Wire Gauge (AWG) Current Capacity Calculator

Wire gauge (AWG) current capacity calculator for safe amp estimates

This Wire Gauge (AWG) Current Capacity Calculator estimates how many amps a wire can carry safely for typical building and equipment wiring decisions. The most common real-world use case is simple: you know the wire gauge you plan to use (or what is already installed), and you want a defensible estimate of the maximum current before overheating becomes a risk. This is commonly called ampacity.

The calculator is intentionally locked to one decision: estimating a practical, code-style ampacity for a single conductor size, using a standard base table and straightforward adjustment factors. It is not a voltage drop calculator, not a motor starting calculator, and not a full electrical design tool. If your primary concern is long cable runs and voltage loss, you need a different tool. If your concern is inrush current, protective device curves, or specialty installations, this page is not trying to solve those cases.

To use it, select the AWG size and the conductor material. Copper is the default because it is the most common reference point. Then, optionally refine the estimate with the insulation temperature rating, ambient temperature, and the number of current-carrying conductors grouped together. The output gives you the adjusted ampacity estimate, a recommended continuous-load current (a conservative “do not run at the limit all day” number), and a suggested standard breaker size that does not exceed the estimated ampacity.

Assumptions and how to use this calculator

• Base ampacity values are table-style estimates for typical building wire sizes, intended for common 60°C, 75°C, and 90°C insulation ratings at a 30°C ambient reference.
• Ambient temperature adjustment is applied as a simple correction factor around 30°C. If you leave ambient blank, the calculator assumes 30°C.
• Conductor bundling adjustment is applied using a simplified conductor-count factor. If you leave conductor count blank, the calculator assumes 3 current-carrying conductors.
• The result is an estimate for steady-state current. It does not model short-duration inrush, motor starting, or rapid cycling loads.
• The recommended “continuous load” figure is a conservative 80% of the adjusted ampacity to reflect practical heat margin. Your local code and installation details can be stricter.

Common questions

Why do copper and aluminum give different current capacities?

Aluminum typically has higher electrical resistance than copper for the same cross-sectional size, so it tends to run hotter at the same current. That is why standard ampacity tables usually show lower allowable current for aluminum than for copper of the same AWG size.

What should I enter for insulation temperature rating if I do not know it?

If you are unsure, 75°C is a practical default for many common wiring types, but the safest conservative choice is 60°C. If you need a cautious estimate, choose 60°C. If you know the marking on the cable jacket, use that rating.

Does this replace electrical code or a qualified electrician?

No. This is an estimating tool for typical scenarios. Real allowable current depends on installation method, termination temperature limits, local regulations, and the specific cable and environment. Use this to sanity-check and to plan, then verify against applicable code and professional guidance for any high-risk or regulated work.

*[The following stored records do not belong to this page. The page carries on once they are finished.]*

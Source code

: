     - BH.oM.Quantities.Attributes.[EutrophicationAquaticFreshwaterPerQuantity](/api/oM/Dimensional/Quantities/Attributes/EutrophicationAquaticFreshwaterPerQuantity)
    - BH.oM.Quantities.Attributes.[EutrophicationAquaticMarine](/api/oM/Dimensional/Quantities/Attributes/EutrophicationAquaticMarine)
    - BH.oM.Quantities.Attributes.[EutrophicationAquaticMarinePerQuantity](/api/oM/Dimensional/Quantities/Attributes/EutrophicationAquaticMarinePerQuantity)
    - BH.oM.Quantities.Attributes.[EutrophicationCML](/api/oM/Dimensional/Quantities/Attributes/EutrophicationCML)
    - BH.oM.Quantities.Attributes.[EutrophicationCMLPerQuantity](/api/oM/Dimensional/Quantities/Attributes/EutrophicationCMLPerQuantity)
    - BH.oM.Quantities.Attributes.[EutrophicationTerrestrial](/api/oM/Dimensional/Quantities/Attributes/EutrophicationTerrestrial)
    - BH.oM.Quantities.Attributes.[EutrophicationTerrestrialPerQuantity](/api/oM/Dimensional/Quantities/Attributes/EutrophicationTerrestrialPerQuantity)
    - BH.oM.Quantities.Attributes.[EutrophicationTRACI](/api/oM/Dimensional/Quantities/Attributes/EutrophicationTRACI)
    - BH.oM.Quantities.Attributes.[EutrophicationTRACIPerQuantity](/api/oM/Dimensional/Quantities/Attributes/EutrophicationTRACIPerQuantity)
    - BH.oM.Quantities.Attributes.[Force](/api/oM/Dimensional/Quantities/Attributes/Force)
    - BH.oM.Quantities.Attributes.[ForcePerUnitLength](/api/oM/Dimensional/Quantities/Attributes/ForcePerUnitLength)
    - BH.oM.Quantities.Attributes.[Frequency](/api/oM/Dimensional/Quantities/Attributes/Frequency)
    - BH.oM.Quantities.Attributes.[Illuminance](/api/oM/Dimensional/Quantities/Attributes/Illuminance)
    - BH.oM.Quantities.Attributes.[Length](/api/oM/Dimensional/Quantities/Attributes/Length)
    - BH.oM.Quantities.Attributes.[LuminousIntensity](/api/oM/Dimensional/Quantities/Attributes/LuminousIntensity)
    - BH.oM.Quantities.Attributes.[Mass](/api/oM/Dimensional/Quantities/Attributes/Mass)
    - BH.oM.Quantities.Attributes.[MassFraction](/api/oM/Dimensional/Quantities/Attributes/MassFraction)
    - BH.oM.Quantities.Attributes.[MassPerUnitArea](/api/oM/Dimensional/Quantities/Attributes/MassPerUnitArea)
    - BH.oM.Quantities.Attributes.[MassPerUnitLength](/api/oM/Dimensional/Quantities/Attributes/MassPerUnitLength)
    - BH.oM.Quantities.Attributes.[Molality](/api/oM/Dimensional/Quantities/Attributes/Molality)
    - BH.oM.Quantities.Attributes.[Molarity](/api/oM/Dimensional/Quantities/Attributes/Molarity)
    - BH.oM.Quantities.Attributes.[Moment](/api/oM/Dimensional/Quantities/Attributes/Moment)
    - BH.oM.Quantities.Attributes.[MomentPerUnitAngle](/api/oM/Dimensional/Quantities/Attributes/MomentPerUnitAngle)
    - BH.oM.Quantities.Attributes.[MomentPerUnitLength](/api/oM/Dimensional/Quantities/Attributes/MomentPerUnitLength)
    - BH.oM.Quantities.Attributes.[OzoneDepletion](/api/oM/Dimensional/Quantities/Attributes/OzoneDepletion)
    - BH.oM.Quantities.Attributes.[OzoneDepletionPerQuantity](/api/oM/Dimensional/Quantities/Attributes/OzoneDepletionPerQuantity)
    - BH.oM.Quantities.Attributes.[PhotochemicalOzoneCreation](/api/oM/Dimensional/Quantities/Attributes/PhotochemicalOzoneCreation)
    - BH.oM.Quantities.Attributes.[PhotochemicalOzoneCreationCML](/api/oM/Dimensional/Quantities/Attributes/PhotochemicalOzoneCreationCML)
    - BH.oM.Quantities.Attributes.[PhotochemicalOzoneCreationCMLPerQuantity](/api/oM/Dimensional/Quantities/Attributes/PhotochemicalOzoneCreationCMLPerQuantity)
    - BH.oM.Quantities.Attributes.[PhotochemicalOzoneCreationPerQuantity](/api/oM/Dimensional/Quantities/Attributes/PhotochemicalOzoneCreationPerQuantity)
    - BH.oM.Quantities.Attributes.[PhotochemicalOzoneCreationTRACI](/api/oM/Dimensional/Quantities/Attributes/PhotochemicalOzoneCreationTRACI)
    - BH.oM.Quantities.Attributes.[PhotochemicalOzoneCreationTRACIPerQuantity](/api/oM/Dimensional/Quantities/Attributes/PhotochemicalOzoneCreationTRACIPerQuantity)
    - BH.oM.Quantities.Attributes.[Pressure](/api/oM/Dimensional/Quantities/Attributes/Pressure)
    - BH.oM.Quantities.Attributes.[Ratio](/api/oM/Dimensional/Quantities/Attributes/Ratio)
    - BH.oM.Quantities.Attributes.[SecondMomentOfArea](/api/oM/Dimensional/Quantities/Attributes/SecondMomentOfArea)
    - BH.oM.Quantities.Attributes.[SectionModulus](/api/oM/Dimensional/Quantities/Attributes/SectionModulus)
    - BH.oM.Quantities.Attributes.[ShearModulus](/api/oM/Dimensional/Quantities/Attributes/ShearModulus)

Why does the result change when I increase the number of conductors?

When multiple current-carrying conductors are bundled together, they heat each other and the assembly sheds heat less effectively. Standard practice applies a derating factor once you go above a small number of conductors. That is why the calculator reduces allowable current as conductor count increases.

Should I use the “ampacity” number or the “continuous load” number?

If the load will run for long periods (space heating, continuous equipment, always-on loads), the continuous-load figure is the safer planning number because it builds in heat margin. For short or intermittent loads, the ampacity estimate can be a reasonable upper bound, but you still should not treat it as a target to run at constantly.